Fui viendo los cuentos que antes escuchaba en la calle y no creía: los guardias que aprovechan y sacian sus deseos sexuales sin ninguna contemplación; los que abusan de su poder y humillan a las presas obligándolas incluso a que se las chuparan delante de otros guardias; los abogados (una vergüenza más para ese oficio en nuestro país) que prometían sacar a las Jineteras de aquel lugar, cobraban una barbaridad y luego no hacían nada o se justificaban echándole la culpa a la rigidez del gobierno con aquellos casos; las muchachitas que no soportaban y se suicidaban (como Clara, la camagüeyana, de veintiún años, que se ahorcó colgando de un árbol un alambre de púas que ella misma había arrancado de una cerca, o como Luisa María, una de las muchachas que había sido amante de uno de los fusilados en el juicio de Ochoa y después que fue descubierta tuvo que servir de amante a otros jefes menores, que la amenazaron con procesarla porque sabía demasiado: amaneció desangrada en uno de los baños, luego de que se cortara las muñecas con el filo de la taza del inodoro que rompió a patadas para poder cortarse); los jefes de prisión que cambiaban mejoras en las condiciones de vida y pases a la ciudad a cambio de favores sexuales; los extremismos de algunos capataces (las mujeres guardianas eran las peores) que hacían casi reventar a las mujeres trabajando hasta altas horas de la noche âpara que paguen sus puterías, cabronasâ; las palizas de escarmiento a las que se resistían y querían denunciar (o denunciaban ante los psicólogos, abogados, y otros) los maltratos que recibían; e incluso el crimen: ninguna de nosotros creyó jamás que Liudmila, una negrita muy bonita que estaba allí por haberle dado candela a su chulo, decidiera tomarse por su propia cuenta una botella del salfumán que se utilizaba para limpiar los baños, y sí sabíamos que ella había descubierto un negocio entre alguien de la granja y los campesinos de la zona; un negocio de venta de ropa, jabones, detergentes, comida y zapatos de trabajo que debíamos utilizar nosotras y jamás llegaron a nuestras manos.
También vi, justo es decirlo, los esfuerzos de algunas psicólogas, abogados, y algunos oficiales que intentaban frenar tantas injusticias.
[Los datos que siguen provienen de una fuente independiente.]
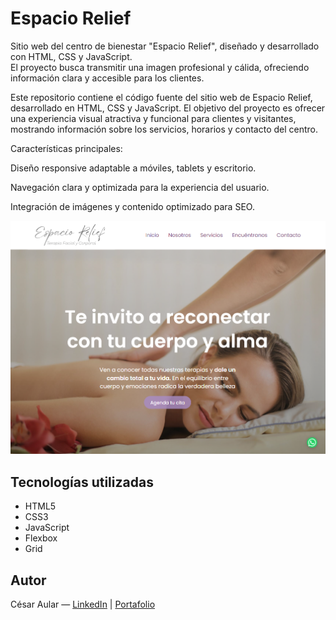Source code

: 

# Espacio Relief

Sitio web del centro de bienestar "Espacio Relief", diseñado y desarrollado con HTML, CSS y JavaScript.  
El proyecto busca transmitir una imagen profesional y cálida, ofreciendo información clara y accesible para los clientes.

Este repositorio contiene el código fuente del sitio web de Espacio Relief, desarrollado en HTML, CSS y JavaScript.
El objetivo del proyecto es ofrecer una experiencia visual atractiva y funcional para clientes y visitantes, mostrando información sobre los servicios, horarios y contacto del centro.

Características principales:

Diseño responsive adaptable a móviles, tablets y escritorio.

Navegación clara y optimizada para la experiencia del usuario.

Integración de imágenes y contenido optimizado para SEO.

![Vista previa del header](assets/captura-header.png)

## Tecnologías utilizadas
- HTML5
- CSS3
- JavaScript
- Flexbox
- Grid

## Autor
César Aular — [LinkedIn](https://www.linkedin.com/in/tuusuario) | [Portafolio](https://tuportafolio.com)
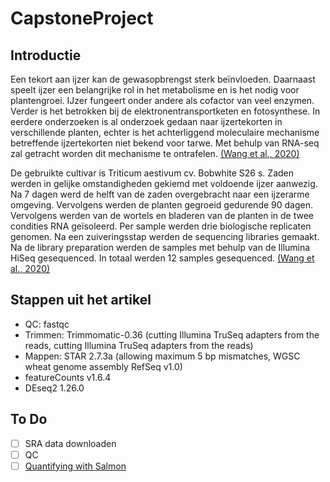 # CapstoneProject

## Introductie

Een tekort aan ijzer kan de gewasopbrengst sterk beïnvloeden. Daarnaast speelt ijzer een belangrijke rol in het metabolisme en is het nodig voor plantengroei. IJzer fungeert onder andere als cofactor van veel enzymen. Verder is het betrokken bij de elektronentransportketen en fotosynthese. In eerdere onderzoeken is al onderzoek gedaan naar ijzertekorten in verschillende planten, echter is het achterliggend moleculaire mechanisme betreffende ijzertekorten niet bekend voor tarwe. Met behulp van RNA-seq zal getracht worden dit mechanisme te ontrafelen. [(Wang et al., 2020)](https://www.ncbi.nlm.nih.gov/pmc/articles/PMC7550799/)

De gebruikte cultivar is Triticum aestivum cv. Bobwhite S26 s. Zaden werden in gelijke omstandigheden gekiemd met voldoende ijzer aanwezig. Na 7 dagen werd de helft van de zaden overgebracht naar een ijzerarme omgeving. Vervolgens werden de planten gegroeid gedurende 90 dagen. Vervolgens werden van de wortels en bladeren van de planten in de twee condities RNA geïsoleerd. Per sample werden drie biologische replicaten genomen. Na een zuiveringsstap werden de sequencing libraries gemaakt. Na de library preparation werden de samples met behulp van de Illumina HiSeq gesequenced. In totaal werden 12 samples gesequenced. [(Wang et al., 2020)](https://www.ncbi.nlm.nih.gov/pmc/articles/PMC7550799/)

 ## Stappen uit het artikel
 
- QC: fastqc
- Trimmen: Trimmomatic-0.36 (cutting Illumina TruSeq adapters from the reads, cutting Illumina TruSeq adapters from the reads)
- Mappen: STAR 2.7.3a (allowing maximum 5 bp mismatches, WGSC wheat genome assembly RefSeq v1.0)
- featureCounts v1.6.4
- DEseq2 1.26.0

## To Do
 - [ ] SRA data downloaden
 - [ ] QC
 - [ ] [Quantifying with Salmon](http://master.bioconductor.org/packages/release/workflows/vignettes/rnaseqGene/inst/doc/rnaseqGene.html#quantifying-with-salmon)
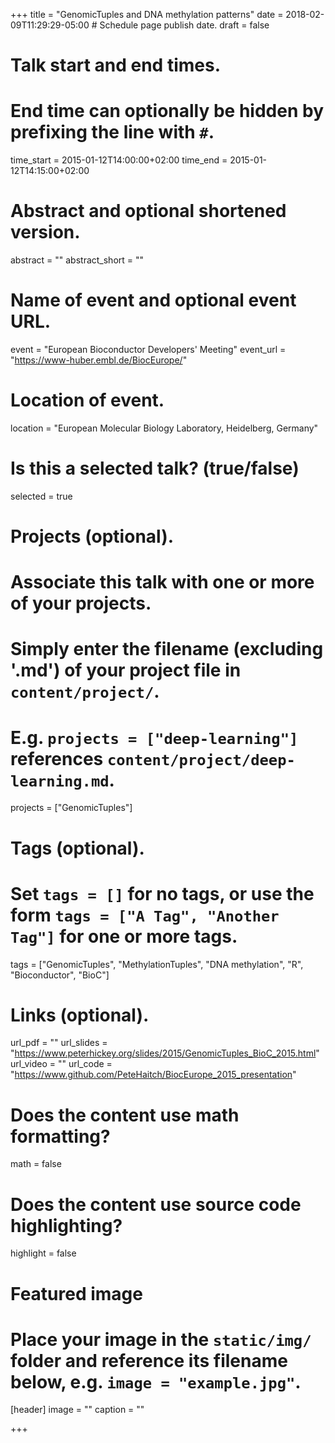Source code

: +++
title = "GenomicTuples and DNA methylation patterns"
date = 2018-02-09T11:29:29-05:00  # Schedule page publish date.
draft = false

# Talk start and end times.
#   End time can optionally be hidden by prefixing the line with `#`.
time_start = 2015-01-12T14:00:00+02:00
time_end = 2015-01-12T14:15:00+02:00

# Abstract and optional shortened version.
abstract = ""
abstract_short = ""

# Name of event and optional event URL.
event = "European Bioconductor Developers' Meeting"
event_url = "https://www-huber.embl.de/BiocEurope/"

# Location of event.
location = "European Molecular Biology Laboratory, Heidelberg, Germany"

# Is this a selected talk? (true/false)
selected = true

# Projects (optional).
#   Associate this talk with one or more of your projects.
#   Simply enter the filename (excluding '.md') of your project file in `content/project/`.
#   E.g. `projects = ["deep-learning"]` references `content/project/deep-learning.md`.
projects = ["GenomicTuples"]

# Tags (optional).
#   Set `tags = []` for no tags, or use the form `tags = ["A Tag", "Another Tag"]` for one or more tags.
tags = ["GenomicTuples", "MethylationTuples", "DNA methylation", "R", "Bioconductor", "BioC"]

# Links (optional).
url_pdf = ""
url_slides = "https://www.peterhickey.org/slides/2015/GenomicTuples_BioC_2015.html"
url_video = ""
url_code = "https://www.github.com/PeteHaitch/BiocEurope_2015_presentation"

# Does the content use math formatting?
math = false

# Does the content use source code highlighting?
highlight = false

# Featured image
# Place your image in the `static/img/` folder and reference its filename below, e.g. `image = "example.jpg"`.
[header]
image = ""
caption = ""

+++
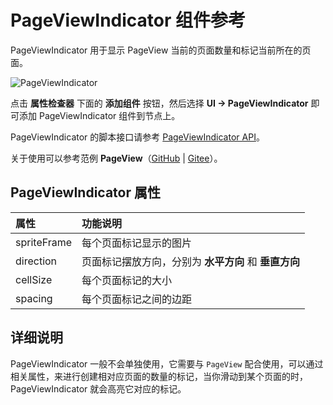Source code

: # PageViewIndicator 组件参考

PageViewIndicator 用于显示 PageView 当前的页面数量和标记当前所在的页面。

![PageViewIndicator](./pageviewindicator/pageviewindicator.png)

点击 **属性检查器** 下面的 **添加组件** 按钮，然后选择 **UI -> PageViewIndicator** 即可添加 PageViewIndicator 组件到节点上。

PageViewIndicator 的脚本接口请参考 [PageViewIndicator API](__APIDOC__/zh/classes/ui.pageviewindicator.html)。

关于使用可以参考范例 **PageView**（[GitHub](https://github.com/cocos-creator/test-cases-3d/tree/v3.0/assets/cases/ui/15.pageview) | [Gitee](https://gitee.com/mirrors_cocos-creator/test-cases-3d/tree/v3.0/assets/cases/ui/15.pageview)）。

## PageViewIndicator 属性

| 属性 |   功能说明 |
| :-------------- | :----------- |
| spriteFrame | 每个页面标记显示的图片 |
| direction | 页面标记摆放方向，分别为 **水平方向** 和 **垂直方向** |
| cellSize | 每个页面标记的大小 |
| spacing | 每个页面标记之间的边距 |

## 详细说明

PageViewIndicator 一般不会单独使用，它需要与 `PageView` 配合使用，可以通过相关属性，来进行创建相对应页面的数量的标记，当你滑动到某个页面的时，PageViewIndicator 就会高亮它对应的标记。
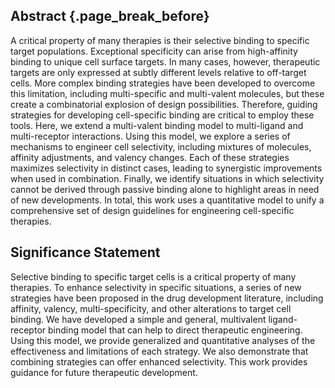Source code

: ## Abstract {.page_break_before}

A critical property of many therapies is their selective binding to specific target populations. Exceptional specificity can arise from high-affinity binding to unique cell surface targets. In many cases, however, therapeutic targets are only expressed at subtly different levels relative to off-target cells. More complex binding strategies have been developed to overcome this limitation, including multi-specific and multi-valent molecules, but these create a combinatorial explosion of design possibilities. Therefore, guiding strategies for developing cell-specific binding are critical to employ these tools. Here, we extend a multi-valent binding model to multi-ligand and multi-receptor interactions. Using this model, we explore a series of mechanisms to engineer cell selectivity, including mixtures of molecules, affinity adjustments, and valency changes. Each of these strategies maximizes selectivity in distinct cases, leading to synergistic improvements when used in combination. Finally, we identify situations in which selectivity cannot be derived through passive binding alone to highlight areas in need of new developments. In total, this work uses a quantitative model to unify a comprehensive set of design guidelines for engineering cell-specific therapies.

## Significance Statement

Selective binding to specific target cells is a critical property of many therapies. To enhance selectivity in specific situations, a series of new strategies have been proposed in the drug development literature, including affinity, valency, multi-specificity, and other alterations to target cell binding. We have developed a simple and general, multivalent ligand-receptor binding model that can help to direct therapeutic engineering. Using this model, we provide generalized and quantitative analyses of the effectiveness and limitations of each strategy. We also demonstrate that combining strategies can offer enhanced selectivity. This work provides guidance for future therapeutic development.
Para ti, J.S.G, si lees este libro alguna vez, mi agradecimiento por todas las cosas que hiciste por mí, honrando tu profesión de psicóloga.
Vi los cielos abiertos cuando un oficial vino a buscarme al campo una tarde y me dijo que tenía que acompañarla. Fernando me esperaba en la Oficina Principal. Lo supo todo y nuevamente (esta vez no le pregunté, y jamás he vuelto a hacerlo) usó ciertas influencias para sacarme de allí.
— Mi desilusión con Cuba ya rompió todos los parámetros — dijo con una decisión que no le conocía —. Te vas conmigo a España.